Task: Word for word, restate the lines from the top of the records below through the line with "## Beginning the decryption", both included, with no pictures in the result.

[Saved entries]
────

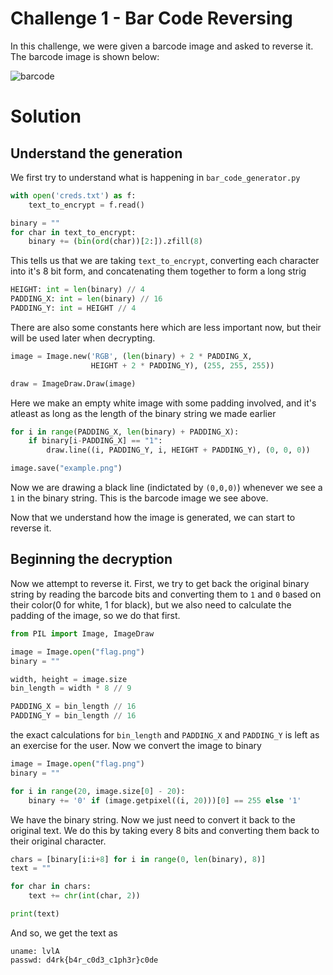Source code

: # Challenge 1 - Bar Code Reversing

In this challenge, we were given a barcode image and asked to reverse it. The barcode image is shown below:

![barcode](https://github.com/d4rkc0de-club/BankOfE/blob/main/Chal%201%20-%20Barcode/Challenge/3nc0d3d.png?raw=true)

# Solution
## Understand the generation
We first try to understand what is happening in `bar_code_generator.py`
    
```python
with open('creds.txt') as f:
    text_to_encrypt = f.read()

binary = ""
for char in text_to_encrypt:
    binary += (bin(ord(char))[2:]).zfill(8)
```

This tells us that we are taking `text_to_encrypt`, converting each character into it's 8 bit form, and concatenating them together to form a long strig

```python
HEIGHT: int = len(binary) // 4
PADDING_X: int = len(binary) // 16
PADDING_Y: int = HEIGHT // 4
```
There are also some constants here which are less important now, but their will be used later when decrypting.
```python
image = Image.new('RGB', (len(binary) + 2 * PADDING_X,
                  HEIGHT + 2 * PADDING_Y), (255, 255, 255))

draw = ImageDraw.Draw(image)
```
Here we make an empty white image with some padding involved, and it's atleast as long as the length of the binary string we made earlier
```python
for i in range(PADDING_X, len(binary) + PADDING_X):
    if binary[i-PADDING_X] == "1":
        draw.line((i, PADDING_Y, i, HEIGHT + PADDING_Y), (0, 0, 0))

image.save("example.png")
```

Now we are drawing a black line (indictated by `(0,0,0)`) whenever we see a `1` in the binary string. This is the barcode image we see above.

Now that we understand how the image is generated, we can start to reverse it.
## Beginning the decryption

Now we attempt to reverse it. First, we try to get back the original binary string by reading the barcode bits and converting them to `1` and `0` based on their color(0 for white, 1 for black), but we also need to calculate the padding of the image, so we do that first.

```python
from PIL import Image, ImageDraw

image = Image.open("flag.png")
binary = ""

width, height = image.size
bin_length = width * 8 // 9

PADDING_X = bin_length // 16
PADDING_Y = bin_length // 16
```

the exact calculations for `bin_length` and `PADDING_X` and `PADDING_Y` is left as an exercise for the user. Now we convert the image to binary

```python
image = Image.open("flag.png")
binary = ""

for i in range(20, image.size[0] - 20):
    binary += '0' if (image.getpixel((i, 20)))[0] == 255 else '1'
```

We have the binary string. Now we just need to convert it back to the original text. We do this by taking every 8 bits and converting them back to their original character.

```python
chars = [binary[i:i+8] for i in range(0, len(binary), 8)]
text = ""

for char in chars:
    text += chr(int(char, 2))

print(text)
```

And so, we get the text as  

```
uname: lvlA
passwd: d4rk{b4r_c0d3_c1ph3r}c0de 
```
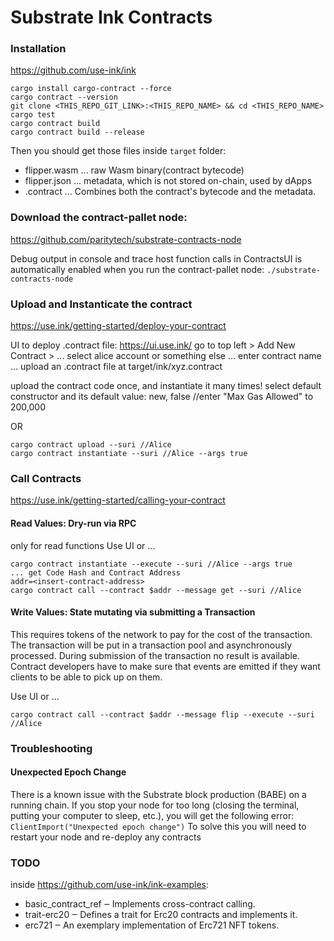 # Substrate Ink Contracts

### Installation

https://github.com/use-ink/ink
```
cargo install cargo-contract --force
cargo contract --version
git clone <THIS_REPO_GIT_LINK>:<THIS_REPO_NAME> && cd <THIS_REPO_NAME>
cargo test
cargo contract build
cargo contract build --release
```

Then you should get those files inside `target` folder:
- flipper.wasm ... raw Wasm binary(contract bytecode)
- flipper.json ... metadata, which is not stored on-chain, used by dApps
- <contract-name>.contract ... Combines both the contract's bytecode and the metadata. 

### Download the contract-pallet node:
https://github.com/paritytech/substrate-contracts-node

Debug output in console and trace host function calls in ContractsUI is automatically enabled when you run the contract-pallet node:
`./substrate-contracts-node`

### Upload and Instanticate the contract
https://use.ink/getting-started/deploy-your-contract

UI to deploy .contract file: https://ui.use.ink/
go to top left > Add New Contract >
... select alice account or something else
... enter contract name
... upload an .contract file at target/ink/xyz.contract

upload the contract code once, and instantiate it many times!
select default constructor and its default value: new, false
//enter "Max Gas Allowed" to 200,000

OR
```
cargo contract upload --suri //Alice
cargo contract instantiate --suri //Alice --args true
```

### Call Contracts
https://use.ink/getting-started/calling-your-contract

#### Read Values: Dry-run via RPC
only for read functions
Use UI or ...
```
cargo contract instantiate --execute --suri //Alice --args true
... get Code Hash and Contract Address
addr=<insert-contract-address>
cargo contract call --contract $addr --message get --suri //Alice
```
#### Write Values: State mutating via submitting a Transaction
This requires tokens of the network to pay for the cost of the transaction. The transaction will be put in a transaction pool and asynchronously processed. During submission of the transaction no result is available. 
Contract developers have to make sure that events are emitted if they want clients to be able to pick up on them.

Use UI or ...
```
cargo contract call --contract $addr --message flip --execute --suri //Alice
```

### Troubleshooting
#### Unexpected Epoch Change
There is a known issue with the Substrate block production (BABE) on a running chain. If you stop your node for too long (closing the terminal, putting your computer to sleep, etc.), you will get the following error:
`ClientImport("Unexpected epoch change")`
To solve this you will need to restart your node and re-deploy any contracts


### TODO 
inside https://github.com/use-ink/ink-examples:
- basic_contract_ref ‒ Implements cross-contract calling.
- trait-erc20 ‒ Defines a trait for Erc20 contracts and implements it.
- erc721 ‒ An exemplary implementation of Erc721 NFT tokens.
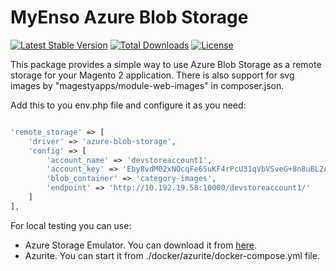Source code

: # MyEnso Azure Blob Storage

[![Latest Stable Version](https://poser.pugx.org/myenso/module-azure-blob-storage/v/stable)](https://packagist.org/packages/myenso/module-azure-blob-storage)
[![Total Downloads](https://poser.pugx.org/myenso/module-azure-blob-storage/downloads)](https://packagist.org/packages/myenso/module-azure-blob-storage)
[![License](https://poser.pugx.org/myenso/module-azure-blob-storage/license)](https://packagist.org/packages/myenso/module-azure-blob-storage)

This package provides a simple way to use Azure Blob Storage as a remote storage for your Magento 2 application.
There is also support for svg images by "magestyapps/module-web-images" in composer.json.

Add this to you env.php file and configure it as you need:
```php

'remote_storage' => [
    'driver' => 'azure-blob-storage',
    'config' => [
        'account_name' => 'devstoreaccount1',
        'account_key' => 'Eby8vdM02xNOcqFe6SuKF4rPcU31qVbVSveG+8n8uBL2AZuZ4nSPZo98YwHst9JdXN3H3G8HC1E0T1G6+UD7Lw==',
        'blob_container' => 'category-images',
        'endpoint' => 'http://10.192.19.58:10000/devstoreaccount1/'
    ]
],

```
For local testing you can use:
 - Azure Storage Emulator. You can download it from [here](https://docs.microsoft.com/en-us/azure/storage/common/storage-use-emulator).  
 - Azurite. You can start it from ./docker/azurite/docker-compose.yml file.
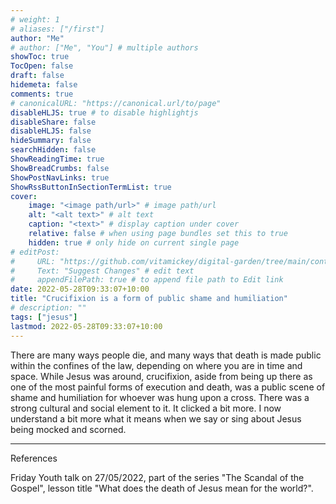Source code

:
 ```yaml
---
# weight: 1
# aliases: ["/first"]
author: "Me"
# author: ["Me", "You"] # multiple authors
showToc: true
TocOpen: false
draft: false
hidemeta: false
comments: true
# canonicalURL: "https://canonical.url/to/page"
disableHLJS: true # to disable highlightjs
disableShare: false
disableHLJS: false
hideSummary: false
searchHidden: false
ShowReadingTime: true
ShowBreadCrumbs: false
ShowPostNavLinks: true
ShowRssButtonInSectionTermList: true
cover:
    image: "<image path/url>" # image path/url
    alt: "<alt text>" # alt text
    caption: "<text>" # display caption under cover
    relative: false # when using page bundles set this to true
    hidden: true # only hide on current single page
# editPost:
#     URL: "https://github.com/vitamickey/digital-garden/tree/main/content"
#     Text: "Suggest Changes" # edit text
#     appendFilePath: true # to append file path to Edit link
date: 2022-05-28T09:33:07+10:00
title: "Crucifixion is a form of public shame and humiliation"
# description: ""
tags: ["jesus"]
lastmod: 2022-05-28T09:33:07+10:00
---
```


There are many ways people die, and many ways that death is made public within the confines of the law, depending on where you are in time and space. While Jesus was around, crucifixion, aside from being up there as one of the most painful forms of execution and death, was a public scene of shame and humiliation for whoever was hung upon a cross. There was a strong cultural and social element to it. It clicked a bit more. I now understand a bit more what it means when we say or sing about Jesus being mocked and scorned. 

---

References

Friday Youth talk on 27/05/2022, part of the series "The Scandal of the Gospel", lesson title "What does the death of Jesus mean for the world?".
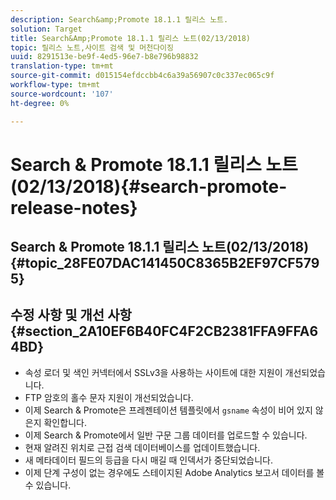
 ```yaml
---
description: Search&amp;Promote 18.1.1 릴리스 노트.
solution: Target
title: Search&Amp;Promote 18.1.1 릴리스 노트(02/13/2018)
topic: 릴리스 노트,사이트 검색 및 머천다이징
uuid: 8291513e-be9f-4ed5-96e7-b8e796b98832
translation-type: tm+mt
source-git-commit: d015154efdccbb4c6a39a56907c0c337ec065c9f
workflow-type: tm+mt
source-wordcount: '107'
ht-degree: 0%

---
```



# Search &amp; Promote 18.1.1 릴리스 노트(02/13/2018){#search-promote-release-notes}

## Search &amp; Promote 18.1.1 릴리스 노트(02/13/2018) {#topic_28FE07DAC141450C8365B2EF97CF5795}

## 수정 사항 및 개선 사항 {#section_2A10EF6B40FC4F2CB2381FFA9FFA64BD}

* 속성 로더 및 색인 커넥터에서 SSLv3을 사용하는 사이트에 대한 지원이 개선되었습니다.
* FTP 암호의 홀수 문자 지원이 개선되었습니다.
* 이제 Search &amp; Promote은 프레젠테이션 템플릿에서 `gsname` 속성이 비어 있지 않은지 확인합니다.
* 이제 Search &amp; Promote에서 일반 구문 그룹 데이터를 업로드할 수 있습니다.
* 현재 알려진 위치로 근접 검색 데이터베이스를 업데이트했습니다.
* 새 메타데이터 필드의 등급을 다시 매길 때 인덱서가 중단되었습니다.
* 이제 단계 구성이 없는 경우에도 스테이지된 Adobe Analytics 보고서 데이터를 볼 수 있습니다.

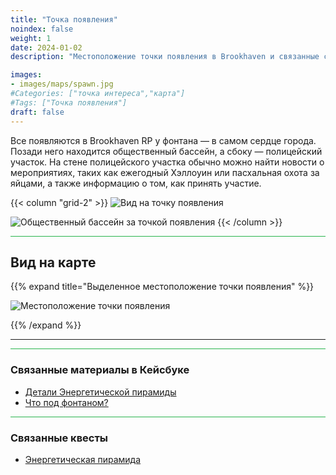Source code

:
 ```yaml
---
title: "Точка появления"
noindex: false
weight: 1
date: 2024-01-02
description: "Местоположение точки появления в Brookhaven и связанные секреты"

images:
- images/maps/spawn.jpg
#Categories: ["точка интереса","карта"]
#Tags: ["Точка появления"]
draft: false
--- 
```



Все появляются в Brookhaven RP у фонтана — в самом сердце города. Позади него находится общественный бассейн, а сбоку — полицейский участок. На стене полицейского участка обычно можно найти новости о мероприятиях, таких как ежегодный Хэллоуин или пасхальная охота за яйцами, а также информацию о том, как принять участие.

{{< column "grid-2" >}}
![Вид на точку появления](/images/maps/spawn.jpg)

![Общественный бассейн за точкой появления](/images/maps/community_pool.jpg)
{{< /column >}}

<hr style="background-color: #28b44c" size=8>

## Вид на карте

{{% expand title="Выделенное местоположение точки появления" %}}

![Местоположение точки появления](/images/maps/spawn.png)

{{% /expand %}}


---

<hr style="background-color: #28b44c" size=8>

### Связанные материалы в Кейсбуке

- [Детали Энергетической пирамиды](/casebook/energy_pyramids/#known-locations)
- [Что под фонтаном?](/casebook/interesting/fountain/)

<hr style="background-color: #28b44c" size=8>

### Связанные квесты

- [Энергетическая пирамида](/lore/special_tools/energy_pyramid/)
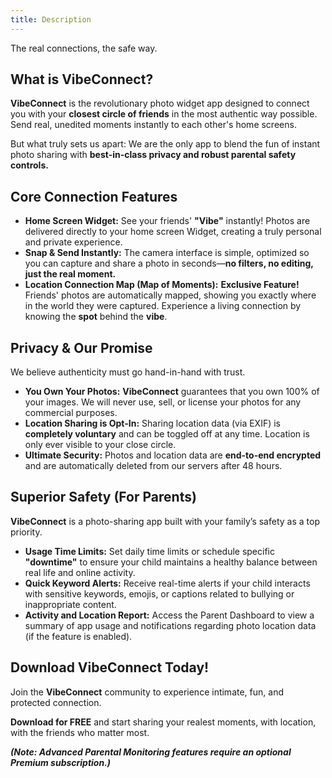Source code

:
 ```yaml
---
title: Description
---
```


The real connections, the safe way.

## What is VibeConnect?

**VibeConnect** is the revolutionary photo widget app designed to connect you with your **closest circle of friends** in the most authentic way possible. Send real, unedited moments instantly to each other's home screens.

But what truly sets us apart: We are the only app to blend the fun of instant photo sharing with **best-in-class privacy and robust parental safety controls.**

## Core Connection Features

- **Home Screen Widget:** See your friends' **"Vibe"** instantly! Photos are delivered directly to your home screen Widget, creating a truly personal and private experience.
- **Snap & Send Instantly:** The camera interface is simple, optimized so you can capture and share a photo in seconds—**no filters, no editing, just the real moment.**
- **Location Connection Map (Map of Moments):** **Exclusive Feature!** Friends' photos are automatically mapped, showing you exactly where in the world they were captured. Experience a living connection by knowing the **spot** behind the **vibe**.

## Privacy & Our Promise

We believe authenticity must go hand-in-hand with trust.

- **You Own Your Photos:** **VibeConnect** guarantees that you own 100% of your images. We will never use, sell, or license your photos for any commercial purposes.
- **Location Sharing is Opt-In:** Sharing location data (via EXIF) is **completely voluntary** and can be toggled off at any time. Location is only ever visible to your close circle.
- **Ultimate Security:** Photos and location data are **end-to-end encrypted** and are automatically deleted from our servers after 48 hours.

## Superior Safety (For Parents)

**VibeConnect** is a photo-sharing app built with your family’s safety as a top priority.

- **Usage Time Limits:** Set daily time limits or schedule specific **"downtime"** to ensure your child maintains a healthy balance between real life and online activity.
- **Quick Keyword Alerts:** Receive real-time alerts if your child interacts with sensitive keywords, emojis, or captions related to bullying or inappropriate content.
- **Activity and Location Report:** Access the Parent Dashboard to view a summary of app usage and notifications regarding photo location data (if the feature is enabled).

## Download VibeConnect Today!

Join the **VibeConnect** community to experience intimate, fun, and protected connection.

**Download for FREE** and start sharing your realest moments, with location, with the friends who matter most.

**_(Note: Advanced Parental Monitoring features require an optional Premium subscription.)_**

────

Exercise result:
Source code

: # Challenge 1 - Bar Code Reversing

In this challenge, we were given a barcode image and asked to reverse it. The barcode image is shown below:

![barcode](https://github.com/d4rkc0de-club/BankOfE/blob/main/Chal%201%20-%20Barcode/Challenge/3nc0d3d.png?raw=true)

# Solution
## Understand the generation
We first try to understand what is happening in `bar_code_generator.py`
    
```python
with open('creds.txt') as f:
    text_to_encrypt = f.read()

binary = ""
for char in text_to_encrypt:
    binary += (bin(ord(char))[2:]).zfill(8)
```

This tells us that we are taking `text_to_encrypt`, converting each character into it's 8 bit form, and concatenating them together to form a long strig

```python
HEIGHT: int = len(binary) // 4
PADDING_X: int = len(binary) // 16
PADDING_Y: int = HEIGHT // 4
```
There are also some constants here which are less important now, but their will be used later when decrypting.
```python
image = Image.new('RGB', (len(binary) + 2 * PADDING_X,
                  HEIGHT + 2 * PADDING_Y), (255, 255, 255))

draw = ImageDraw.Draw(image)
```
Here we make an empty white image with some padding involved, and it's atleast as long as the length of the binary string we made earlier
```python
for i in range(PADDING_X, len(binary) + PADDING_X):
    if binary[i-PADDING_X] == "1":
        draw.line((i, PADDING_Y, i, HEIGHT + PADDING_Y), (0, 0, 0))

image.save("example.png")
```

Now we are drawing a black line (indictated by `(0,0,0)`) whenever we see a `1` in the binary string. This is the barcode image we see above.

Now that we understand how the image is generated, we can start to reverse it.
## Beginning the decryption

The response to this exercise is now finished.